Pulp Fiction was released in 1994. That film signaled John Travolta’s reemergence into popular culture, with good reason. He could have easily coasted by on the strength of Quentin Tarantino and Roger Avary’s brilliant script. Instead, he took what he was given and expanded on it to make Vincent Vega the epitome of cool. Since then, Travolta has been coasting from film to film, taking in giant amounts of money and slowly wasting the good will he had built up in one of the best films of the last 20 years. In From Paris With Love, he tries to get back some of the cool he had 16 years ago. Unfortunately for the audience, we learn that sometimes you can’t go home again.
This mess of a film also stars Jonathan Rhys Meyers as an aide to the US embassy in France and low level CIA operative who dreams big. That is, until he is pulled into the world of underworld drug rings and guns by Travolta’s Charlie Wax, who says things that were hip in cool in the mid 90s, but today couldn’t be more cliché. Some of the dialogue even references Travolta’s earlier triumph, with predictably lame results.

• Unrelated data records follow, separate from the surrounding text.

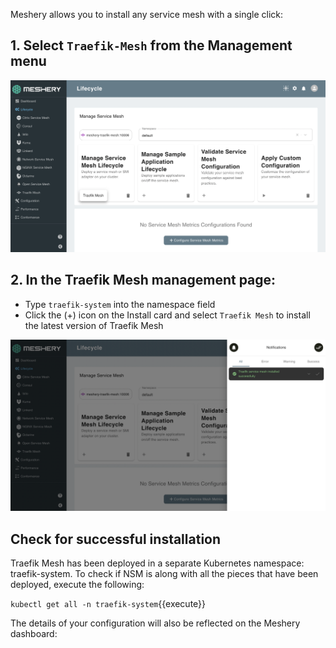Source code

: Meshery allows you to install any service mesh with a single click:

## 1. Select `Traefik-Mesh` from the Management menu

![Meshery adapter for Traefik-Mesh](./assets/traefik-mesh-adapter.png)

## 2. In the Traefik Mesh management page:

- Type `traefik-system` into the namespace field
- Click the (+) icon on the Install card and select `Traefik Mesh` to install the latest version of Traefik Mesh

![Install Traefik-Mesh using Meshery](./assets/install-traefik.png)

## Check for successful installation

Traefik Mesh has been deployed in a separate Kubernetes namespace: traefik-system. To check if NSM is along with all the pieces that have been deployed, execute the following:

`kubectl get all -n traefik-system`{{execute}}

The details of your configuration will also be reflected on the Meshery dashboard:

Director Pierre Morel has experience creating exciting action, from District B13 to last year’s Taken. Here, there’s a lot of bombast and car crashes. The action isn’t bad, but action for action’s sake doesn’t make it good either. And the script is in equal parts lame, stupid, and unbelievable. What’s worse, the movie doesn’t know if it wants to be a comedy, an action film, or a drama. If the filmmakers don’t care to figure it out, why should we?
From Paris With Love continues the current trend of action film as video game. Filmmakers can’t seem to balance a story with chases, great dialogue and characters with shootouts. Everyone involved with this film would be smart to look back at a film like Pulp Fiction and learn what made it good, instead of just trying to emulate its cool.